Directions:
Find the string "發生的位置" in the records. Copy every line it appears in.
** Opening Exercise inputs block **
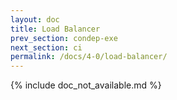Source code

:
 ```yaml
---
layout: doc
title: Load Balancer
prev_section: condep-exe
next_section: ci
permalink: /docs/4-0/load-balancer/
---
```


{% include doc_not_available.md %}
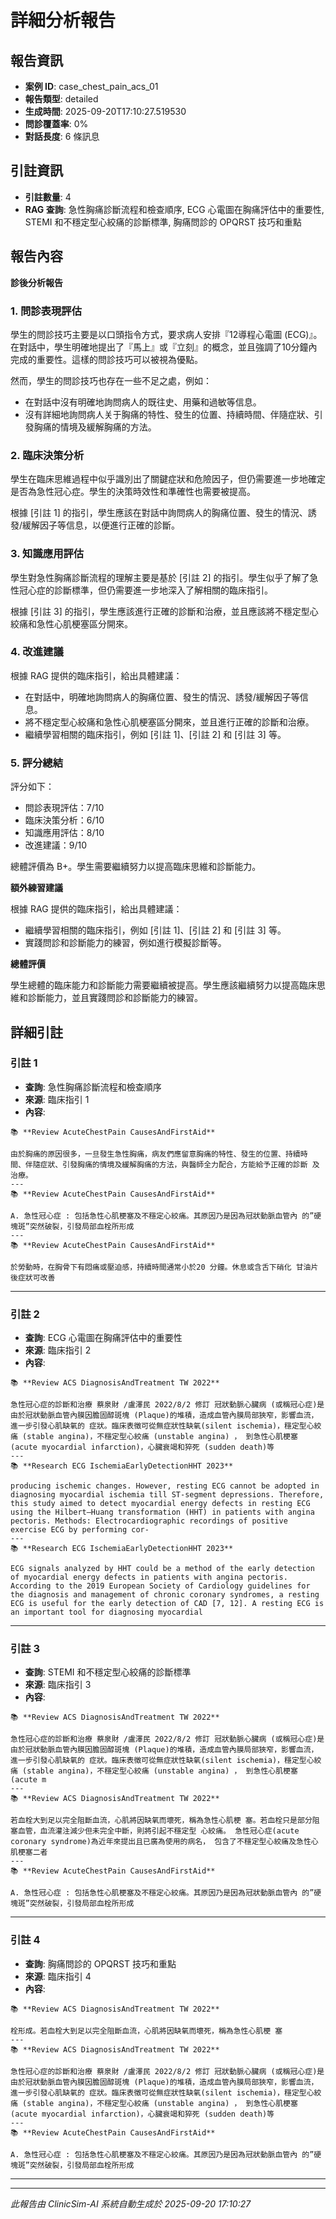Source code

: # 詳細分析報告

## 報告資訊
- **案例 ID**: case_chest_pain_acs_01
- **報告類型**: detailed
- **生成時間**: 2025-09-20T17:10:27.519530
- **問診覆蓋率**: 0%
- **對話長度**: 6 條訊息

## 引註資訊
- **引註數量**: 4
- **RAG 查詢**: 急性胸痛診斷流程和檢查順序, ECG 心電圖在胸痛評估中的重要性, STEMI 和不穩定型心絞痛的診斷標準, 胸痛問診的 OPQRST 技巧和重點

## 報告內容

**診後分析報告**

### 1. 問診表現評估

學生的問診技巧主要是以口頭指令方式，要求病人安排『12導程心電圖 (ECG)』。在對話中，學生明確地提出了『馬上』或『立刻』的概念，並且強調了10分鐘內完成的重要性。這樣的問診技巧可以被視為優點。

然而，學生的問診技巧也存在一些不足之處，例如：

* 在對話中沒有明確地詢問病人的既往史、用藥和過敏等信息。
* 沒有詳細地詢問病人关于胸痛的特性、發生的位置、持續時間、伴隨症狀、引發胸痛的情境及緩解胸痛的方法。

### 2. 臨床決策分析

學生在臨床思維過程中似乎識別出了關鍵症狀和危險因子，但仍需要進一步地確定是否為急性冠心症。學生的決策時效性和準確性也需要被提高。

根據 [引註 1] 的指引，學生應該在對話中詢問病人的胸痛位置、發生的情況、誘發/緩解因子等信息，以便進行正確的診斷。

### 3. 知識應用評估

學生對急性胸痛診斷流程的理解主要是基於 [引註 2] 的指引。學生似乎了解了急性冠心症的診斷標準，但仍需要進一步地深入了解相關的臨床指引。

根據 [引註 3] 的指引，學生應該進行正確的診斷和治療，並且應該將不穩定型心絞痛和急性心肌梗塞區分開來。

### 4. 改進建議

根據 RAG 提供的臨床指引，給出具體建議：

* 在對話中，明確地詢問病人的胸痛位置、發生的情況、誘發/緩解因子等信息。
* 將不穩定型心絞痛和急性心肌梗塞區分開來，並且進行正確的診斷和治療。
* 繼續學習相關的臨床指引，例如 [引註 1]、[引註 2] 和 [引註 3] 等。

### 5. 評分總結

評分如下：

* 問診表現評估：7/10
* 臨床決策分析：6/10
* 知識應用評估：8/10
* 改進建議：9/10

總體評價為 B+。學生需要繼續努力以提高臨床思維和診斷能力。

**額外練習建議**

根據 RAG 提供的臨床指引，給出具體建議：

* 繼續學習相關的臨床指引，例如 [引註 1]、[引註 2] 和 [引註 3] 等。
* 實踐問診和診斷能力的練習，例如進行模擬診斷等。

**總體評價**

學生總體的臨床能力和診斷能力需要繼續被提高。學生應該繼續努力以提高臨床思維和診斷能力，並且實踐問診和診斷能力的練習。

## 詳細引註

### 引註 1
- **查詢**: 急性胸痛診斷流程和檢查順序
- **來源**: 臨床指引 1
- **內容**: 
```
📚 **Review AcuteChestPain CausesAndFirstAid**

由於胸痛的原因很多，一旦發生急性胸痛，病友們應留意胸痛的特性、發生的位置、持續時 間、伴隨症狀、引發胸痛的情境及緩解胸痛的方法，與醫師全力配合，方能給予正確的診斷 及治療。
---
📚 **Review AcuteChestPain CausesAndFirstAid**

A. 急性冠心症 : 包括急性心肌梗塞及不穩定心絞痛。其原因乃是因為冠狀動脈血管內 的”硬塊斑”突然破裂，引發局部血栓所形成
---
📚 **Review AcuteChestPain CausesAndFirstAid**

於勞動時，在胸骨下有悶痛或壓迫感，持續時間通常小於20 分鐘。休息或含舌下硝化 甘油片後症狀可改善
```

---
### 引註 2
- **查詢**: ECG 心電圖在胸痛評估中的重要性
- **來源**: 臨床指引 2
- **內容**: 
```
📚 **Review ACS DiagnosisAndTreatment TW 2022**

急性冠心症的診斷和治療 蔡泉財 /盧澤民 2022/8/2 修訂 冠狀動脈心臟病 (或稱冠心症)是由於冠狀動脈血管內膜因膽固醇斑塊 (Plaque)的堆積，造成血管內膜局部狹窄，影響血流，進一步引發心肌缺氧的 症狀。臨床表徵可從無症狀性缺氧(silent ischemia)，穩定型心絞痛 (stable angina)，不穩定型心絞痛 (unstable angina) ， 到急性心肌梗塞 (acute myocardial infarction)，心臟衰竭和猝死 (sudden death)等
---
📚 **Research ECG IschemiaEarlyDetectionHHT 2023**

producing ischemic changes. However, resting ECG cannot be adopted in diagnosing myocardial ischemia till ST-segment depressions. Therefore, this study aimed to detect myocardial energy defects in resting ECG using the Hilbert–Huang transformation (HHT) in patients with angina pectoris. Methods: Electrocardiographic recordings of positive exercise ECG by performing cor‑
---
📚 **Research ECG IschemiaEarlyDetectionHHT 2023**

ECG signals analyzed by HHT could be a method of the early detection of myocardial energy defects in patients with angina pectoris. According to the 2019 European Society of Cardiology guidelines for the diagnosis and management of chronic coronary syndromes, a resting ECG is useful for the early detection of CAD [7, 12]. A resting ECG is an important tool for diagnosing myocardial
```

---
### 引註 3
- **查詢**: STEMI 和不穩定型心絞痛的診斷標準
- **來源**: 臨床指引 3
- **內容**: 
```
📚 **Review ACS DiagnosisAndTreatment TW 2022**

急性冠心症的診斷和治療 蔡泉財 /盧澤民 2022/8/2 修訂 冠狀動脈心臟病 (或稱冠心症)是由於冠狀動脈血管內膜因膽固醇斑塊 (Plaque)的堆積，造成血管內膜局部狹窄，影響血流，進一步引發心肌缺氧的 症狀。臨床表徵可從無症狀性缺氧(silent ischemia)，穩定型心絞痛 (stable angina)，不穩定型心絞痛 (unstable angina) ， 到急性心肌梗塞 (acute m
---
📚 **Review ACS DiagnosisAndTreatment TW 2022**

若血栓大到足以完全阻斷血流，心肌將因缺氧而壞死，稱為急性心肌梗 塞。若血栓只是部分阻塞血管，血流灌注減少但未完全中斷，則將引起不穩定型 心絞痛。 急性冠心症(acute coronary syndrome)為近年來提出且已廣為使用的病名， 包含了不穩定型心絞痛及急性心肌梗塞二者
---
📚 **Review AcuteChestPain CausesAndFirstAid**

A. 急性冠心症 : 包括急性心肌梗塞及不穩定心絞痛。其原因乃是因為冠狀動脈血管內 的”硬塊斑”突然破裂，引發局部血栓所形成
```

---
### 引註 4
- **查詢**: 胸痛問診的 OPQRST 技巧和重點
- **來源**: 臨床指引 4
- **內容**: 
```
📚 **Review ACS DiagnosisAndTreatment TW 2022**

栓形成。若血栓大到足以完全阻斷血流，心肌將因缺氧而壞死，稱為急性心肌梗 塞
---
📚 **Review ACS DiagnosisAndTreatment TW 2022**

急性冠心症的診斷和治療 蔡泉財 /盧澤民 2022/8/2 修訂 冠狀動脈心臟病 (或稱冠心症)是由於冠狀動脈血管內膜因膽固醇斑塊 (Plaque)的堆積，造成血管內膜局部狹窄，影響血流，進一步引發心肌缺氧的 症狀。臨床表徵可從無症狀性缺氧(silent ischemia)，穩定型心絞痛 (stable angina)，不穩定型心絞痛 (unstable angina) ， 到急性心肌梗塞 (acute myocardial infarction)，心臟衰竭和猝死 (sudden death)等
---
📚 **Review AcuteChestPain CausesAndFirstAid**

A. 急性冠心症 : 包括急性心肌梗塞及不穩定心絞痛。其原因乃是因為冠狀動脈血管內 的”硬塊斑”突然破裂，引發局部血栓所形成
```

---

---
*此報告由 ClinicSim-AI 系統自動生成於 2025-09-20 17:10:27*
** Closing Exercise inputs block **
Answer to this task:
* 沒有詳細地詢問病人关于胸痛的特性、發生的位置、持續時間、伴隨症狀、引發胸痛的情境及緩解胸痛的方法。
由於胸痛的原因很多，一旦發生急性胸痛，病友們應留意胸痛的特性、發生的位置、持續時 間、伴隨症狀、引發胸痛的情境及緩解胸痛的方法，與醫師全力配合，方能給予正確的診斷 及治療。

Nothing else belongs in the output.